Descriptions, Reviews, Etc.
Publisher Description:
The Warenne Chronicle is the more appropriate name for the Latin text known as the Hyde Chronicle. It covers the period from 1035 - the year in which Robert the Magnificent, duke of Normandy, died - up to the account of the White ship disaster in November 1120 when William Adelin, eldest son
and heir of King Henry I, lost his life at the age of eighteen. The chronicle therefore covers the history of Normandy and England around the Norman Conquest of England with special reference to the earls of Warenne in Normandy. It is not a full blown dynastic history of this aristocratic family,
but rather a historical narrative that emphasises the loyal support of the earls to the Norman rulers.

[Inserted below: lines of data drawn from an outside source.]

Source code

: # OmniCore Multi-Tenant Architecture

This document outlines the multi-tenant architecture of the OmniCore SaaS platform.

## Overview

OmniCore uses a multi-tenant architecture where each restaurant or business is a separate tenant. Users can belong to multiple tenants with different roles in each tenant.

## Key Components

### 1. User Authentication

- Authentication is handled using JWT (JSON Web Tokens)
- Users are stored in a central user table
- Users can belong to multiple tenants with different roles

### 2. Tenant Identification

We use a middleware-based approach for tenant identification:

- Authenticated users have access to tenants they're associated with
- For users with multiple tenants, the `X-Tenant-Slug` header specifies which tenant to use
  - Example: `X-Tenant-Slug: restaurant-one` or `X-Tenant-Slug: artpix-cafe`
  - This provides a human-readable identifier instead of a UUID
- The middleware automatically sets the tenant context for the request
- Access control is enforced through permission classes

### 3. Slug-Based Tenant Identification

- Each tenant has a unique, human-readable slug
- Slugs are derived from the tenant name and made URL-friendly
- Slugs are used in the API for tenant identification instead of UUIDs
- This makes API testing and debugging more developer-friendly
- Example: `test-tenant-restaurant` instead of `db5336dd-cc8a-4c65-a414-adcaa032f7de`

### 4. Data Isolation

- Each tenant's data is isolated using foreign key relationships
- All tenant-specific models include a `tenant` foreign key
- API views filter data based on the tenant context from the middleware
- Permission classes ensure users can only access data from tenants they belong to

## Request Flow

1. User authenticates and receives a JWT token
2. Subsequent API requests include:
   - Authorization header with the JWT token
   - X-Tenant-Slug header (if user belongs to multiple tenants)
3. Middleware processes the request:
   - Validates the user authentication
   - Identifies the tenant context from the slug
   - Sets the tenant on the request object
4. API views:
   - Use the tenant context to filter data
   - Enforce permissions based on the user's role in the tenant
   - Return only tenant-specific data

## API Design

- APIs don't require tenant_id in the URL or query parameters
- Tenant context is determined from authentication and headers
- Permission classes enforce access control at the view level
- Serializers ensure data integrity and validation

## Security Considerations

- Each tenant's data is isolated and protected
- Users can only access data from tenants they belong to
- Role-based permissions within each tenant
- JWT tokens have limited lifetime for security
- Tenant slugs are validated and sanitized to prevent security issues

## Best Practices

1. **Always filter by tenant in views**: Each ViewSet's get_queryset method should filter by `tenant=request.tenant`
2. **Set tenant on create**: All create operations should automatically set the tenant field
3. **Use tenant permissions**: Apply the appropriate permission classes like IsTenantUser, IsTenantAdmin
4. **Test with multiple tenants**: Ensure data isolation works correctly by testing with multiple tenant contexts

The crucial question as to how far the Warenne chronicler may have covered the years beyond 1120 is impossible to settle definitively. The new argument put forward here is that the Warenne Chronicle was written early in the reign of King Henry II, probably shortly after 1157, for King Stephen's son
William and his wife Isabel, heiress of Warenne, to provide an account of the invaluable help her ancestors had given to the Anglo-Norman rulers. Although the chronicle has survived anonymously, the suggestion is made that the author may have been Master Eustace of Boulogne, clerk and chancellor of
William of Blois as fourth earl of Warenne. Unique information, other than that pertaining to the Warennes, concerns the commemoration of Queen Edith/Matilda, Henry I's rule in western Normandy, and the use of the word 'normananglus' (Norman-English) for the inhabitants of England of Norman origin.